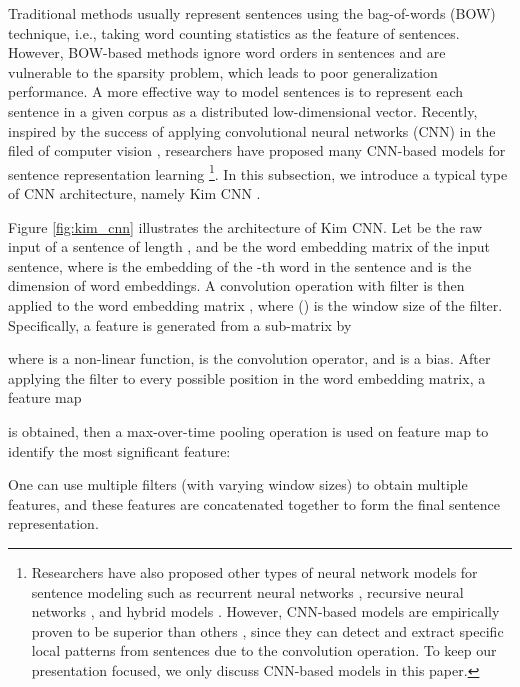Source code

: \documentclass[sigconf]{acmart}
\begin{document}
		Traditional methods \cite{agarwal2009regression, wang2017joint} usually represent sentences using the bag-of-words (BOW) technique, i.e., taking word counting statistics as the feature of sentences.
		However, BOW-based methods ignore word orders in sentences and are vulnerable to the sparsity problem, which leads to poor generalization performance.
		A more effective way to model sentences is to represent each sentence in a given corpus as a distributed low-dimensional vector.
		Recently, inspired by the success of applying convolutional neural networks (CNN) in the filed of computer vision \cite{krizhevsky2012imagenet}, researchers have proposed many CNN-based models for sentence representation learning \cite{kim2014convolutional, kalchbrenner2014convolutional, zhang2015character, conneau2016very} \footnote{Researchers have also proposed other types of neural network models for sentence modeling such as recurrent neural networks \cite{tai2015improved}, recursive neural networks \cite{socher2013recursive}, and hybrid models \cite{lai2015recurrent}. However, CNN-based models are empirically proven to be superior than others \cite{hong2015sentiment}, since they can detect and extract specific local patterns from sentences due to the convolution operation. To keep our presentation focused, we only discuss CNN-based models in this paper.}.
		In this subsection, we introduce a typical type of CNN architecture, namely Kim CNN \cite{kim2014convolutional}.
		
		Figure \ref{fig:kim_cnn} illustrates the architecture of Kim CNN.
		Let  be the raw input of a sentence of length , and  be the word embedding matrix of the input sentence, where  is the embedding of the -th word in the sentence and  is the dimension of word embeddings.
		A convolution operation with filter  is then applied to the word embedding matrix , where  () is the window size of the filter.
		Specifically, a feature  is generated from a sub-matrix  by
		
		where  is a non-linear function,  is the convolution operator, and  is a bias.
		After applying the filter to every possible position in the word embedding matrix, a feature map
		
		is obtained, then a max-over-time pooling operation is used on feature map  to identify the most significant feature:
		
		One can use multiple filters (with varying window sizes) to obtain multiple features, and these features are concatenated together to form the final sentence representation.
		
\end{document}

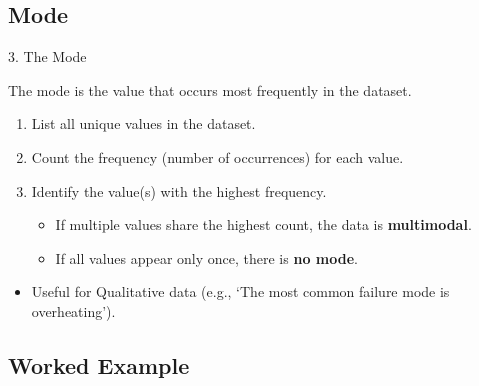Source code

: \subsection{Mode}
\begin{frame}{3. The Mode}
    \begin{definition}[Mode]
        The \alert{mode} is the value that occurs most frequently in the dataset.
    \end{definition}
    
    \pause

    \begin{recipe}
        \begin{enumerate}
            \item List all unique values in the dataset.
            \item Count the frequency (number of occurrences) for each value.
            \item Identify the value(s) with the highest frequency.
            \begin{itemize}
                \item If multiple values share the highest count, the data is \textbf{multimodal}.
                \item If all values appear only once, there is \textbf{no mode}.
            \end{itemize}
        \end{enumerate}
    \end{recipe}

    \begin{itemize}
        \item Useful for Qualitative data (e.g., \lq The most common failure mode is overheating\rq).
    \end{itemize}
\end{frame}

\subsection{Worked Example}

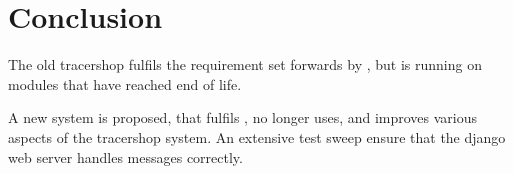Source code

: \documentclass{article}
\begin{document}
\section*{Conclusion}
The old tracershop fulfils the requirement set forwards by , but is running on modules that have reached end of life.

A new system is proposed, that fulfils , no longer uses, and improves various aspects of the tracershop system.
An extensive test sweep ensure that the django web server handles messages correctly.






\clearpage

\printglossaries
\end{document}
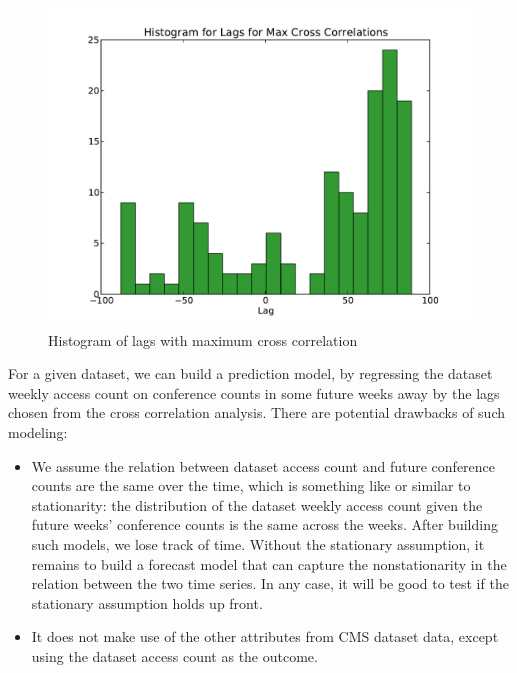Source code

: \documentclass[preprint, 12pt]{elsarticle}
\begin{document}
\begin{figure}
\begin{center}
\includegraphics[scale=0.5]{../data/timeseries/datasets/lag_144_hist.pdf}
\end{center}
\caption{Histogram of lags with maximum cross correlation}
\label{laghist}
\end{figure}

For a given dataset, we can build a prediction model, by regressing the dataset weekly access count on conference counts in some future weeks away by the lags chosen from the cross correlation analysis.
There are potential drawbacks of such modeling:

\begin{itemize}
  
\item We assume the relation between dataset access count and future conference counts are the same over the time, which is something like or similar to stationarity: the distribution of the dataset weekly access count given the future weeks' conference counts is the same across the weeks. After building such models, we lose track of time.
Without the stationary assumption, it remains to build a forecast model that can capture the nonstationarity in the relation between the two time series.
In any case, it will be good to test if the stationary assumption holds up front.

\item It does not make use of the other attributes from CMS dataset data, except using the dataset access count as the outcome.

\end{itemize}
\end{document}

-------------------------

> TO DO
Write out every line in the data that holds the string "tracershop".

> ANSWER FOR THE TASK
The old tracershop fulfils the requirement set forwards by , but is running on modules that have reached end of life.
A new system is proposed, that fulfils , no longer uses, and improves various aspects of the tracershop system.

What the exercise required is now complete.